Dianna Murphy, Ohio State University
Declinable inanimate nouns in Russian are assigned gender according to membership in morphological (declensional) classes. Indeclinable inanimate nouns, however, are assigned gender based on semantic criteria: inanimate indeclinables are neuter (animate indeclinables are masculine or feminine). Most analyses of gender assignment in Russian agree with descriptive grammars in allowing few exceptions to the neuter assignment of inanimate indeclinables: Corbett (1982) states that exceptions are "extremely rare;" the Academy Grammar lists only a handful of exceptions, including the well-known masculine kofe.

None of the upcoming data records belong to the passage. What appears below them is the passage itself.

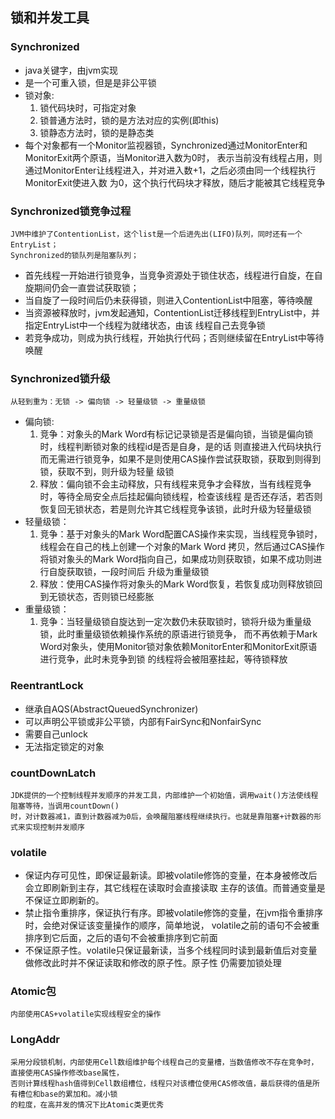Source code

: ## 锁和并发工具
### Synchronized
- java关键字，由jvm实现
- 是一个可重入锁，但是是非公平锁
- 锁对象:
    1. 锁代码块时，可指定对象
    2. 锁普通方法时，锁的是方法对应的实例(即this)
    3. 锁静态方法时，锁的是静态类
- 每个对象都有一个Monitor监视器锁，Synchronized通过MonitorEnter和MonitorExit两个原语，当Monitor进入数为0时，
  表示当前没有线程占用，则通过MonitorEnter让线程进入，并对进入数+1，之后必须由同一个线程执行MonitorExit使进入数
  为0，这个执行代码块才释放，随后才能被其它线程竞争
    
### Synchronized锁竞争过程
    JVM中维护了ContentionList，这个list是一个后进先出(LIFO)队列，同时还有一个EntryList；
    Synchronized的锁队列是阻塞队列；
- 首先线程一开始进行锁竞争，当竞争资源处于锁住状态，线程进行自旋，在自旋期间仍会一直尝试获取锁；
- 当自旋了一段时间后仍未获得锁，则进入ContentionList中阻塞，等待唤醒
- 当资源被释放时，jvm发起通知，ContentionList迁移线程到EntryList中，并指定EntryList中一个线程为就绪状态，由该
  线程自己去竞争锁
- 若竞争成功，则成为执行线程，开始执行代码；否则继续留在EntryList中等待唤醒

### Synchronized锁升级
    从轻到重为：无锁 -> 偏向锁 -> 轻量级锁 -> 重量级锁
- 偏向锁:
    1. 竞争：对象头的Mark Word有标记记录锁是否是偏向锁，当锁是偏向锁时，线程判断锁对象的线程id是否是自身，是的话
    则直接进入代码块执行而无需进行锁竞争，如果不是则使用CAS操作尝试获取锁，获取到则得到锁，获取不到，则升级为轻量
    级锁
    2. 释放：偏向锁不会主动释放，只有线程来竞争才会释放，当有线程竞争时，等待全局安全点后挂起偏向锁线程，检查该线程
    是否还存活，若否则恢复回无锁状态，若是则允许其它线程竞争该锁，此时升级为轻量级锁
- 轻量级锁：
    1. 竞争：基于对象头的Mark Word配置CAS操作来实现，当线程竞争锁时，线程会在自己的栈上创建一个对象的Mark Word
    拷贝，然后通过CAS操作将锁对象头的Mark Word指向自己，如果成功则获取锁，如果不成功则进行自旋获取锁，一段时间后
    升级为重量级锁
    2. 释放：使用CAS操作将对象头的Mark Word恢复，若恢复成功则释放锁回到无锁状态，否则锁已经膨胀
- 重量级锁：
    1. 竞争：当轻量级锁自旋达到一定次数仍未获取锁时，锁将升级为重量级锁，此时重量级锁依赖操作系统的原语进行锁竞争，
    而不再依赖于Mark Word对象头，使用Monitor锁对象依赖MonitorEnter和MonitorExit原语进行竞争，此时未竞争到锁
    的线程将会被阻塞挂起，等待锁释放
    
### ReentrantLock
- 继承自AQS(AbstractQueuedSynchronizer)
- 可以声明公平锁或非公平锁，内部有FairSync和NonfairSync
- 需要自己unlock
- 无法指定锁定的对象

### countDownLatch
    JDK提供的一个控制线程并发顺序的并发工具，内部维护一个初始值，调用wait()方法使线程阻塞等待，当调用countDown()
    时，对计数器减1，直到计数器减为0后，会唤醒阻塞线程继续执行。也就是靠阻塞+计数器的形式来实现控制并发顺序

### volatile
- 保证内存可见性，即保证最新读。即被volatile修饰的变量，在本身被修改后会立即刷新到主存，其它线程在读取时会直接读取
  主存的该值。而普通变量是不保证立即刷新的。
- 禁止指令重排序，保证执行有序。即被volatile修饰的变量，在jvm指令重排序时，会绝对保证该变量操作的顺序，简单地说，
  volatile之前的语句不会被重排序到它后面，之后的语句不会被重排序到它前面
- 不保证原子性。volatile只保证最新读，当多个线程同时读到最新值后对变量做修改此时并不保证读取和修改的原子性。原子性
  仍需要加锁处理
  
### Atomic包
    内部使用CAS+volatile实现线程安全的操作

### LongAddr
    采用分段锁机制，内部使用Cell数组维护每个线程自己的变量槽，当数值修改不存在竞争时，直接使用CAS操作修改base属性，
    否则计算线程hash值得到Cell数组槽位，线程只对该槽位使用CAS修改值，最后获得的值是所有槽位和base的累加和。减小锁
    的粒度，在高并发的情况下比Atomic类更优秀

There is considerable evidence, however, that non-neuter assignment of such nouns is more common than these analyses suggest. A survey by the author of over ten dictionaries of modern Russian reveals that over 30% of all indeclinable inanimate nouns are assigned to one or more of the non-neuter genders. This is confirmed by studies of changes in the literary norm (Gorbadzhevich 1978, Skvorcov 1984) and of exceptions in Russian (Dimitrova 1994), which cite the gender assignment of inanimate indeclinable nouns as an example of potential variation in the modern language.
This paper presents the results of an experiment on gender assignment conducted in Moscow in March-April, 1998. Loosely modeled after the "Leningrad Experiments" by Andrews, et. al. (Andrews, Staddon, St. John Zaiim, and Borchardt 1993), the "Moscow Experiment" surveyed one hundred adult native speakers of Russian from Moscow. The written questionnaire elicited the gender of seventy-five inanimate indeclinable nouns by requesting respondents to select agreement forms; respondents also indicated their familiarity with each item. The goals of the experiment are to test a number of hypotheses about the gender assignment of inanimate indeclinable nouns in modern Russian: 1) there is considerable variation in the gender assignment of such nouns; 2) the gender assignment of inanimate indeclinable nouns is related to their phonological shape; 3) for such nouns, there is a direct correlation between familiarity and the assignment of gender.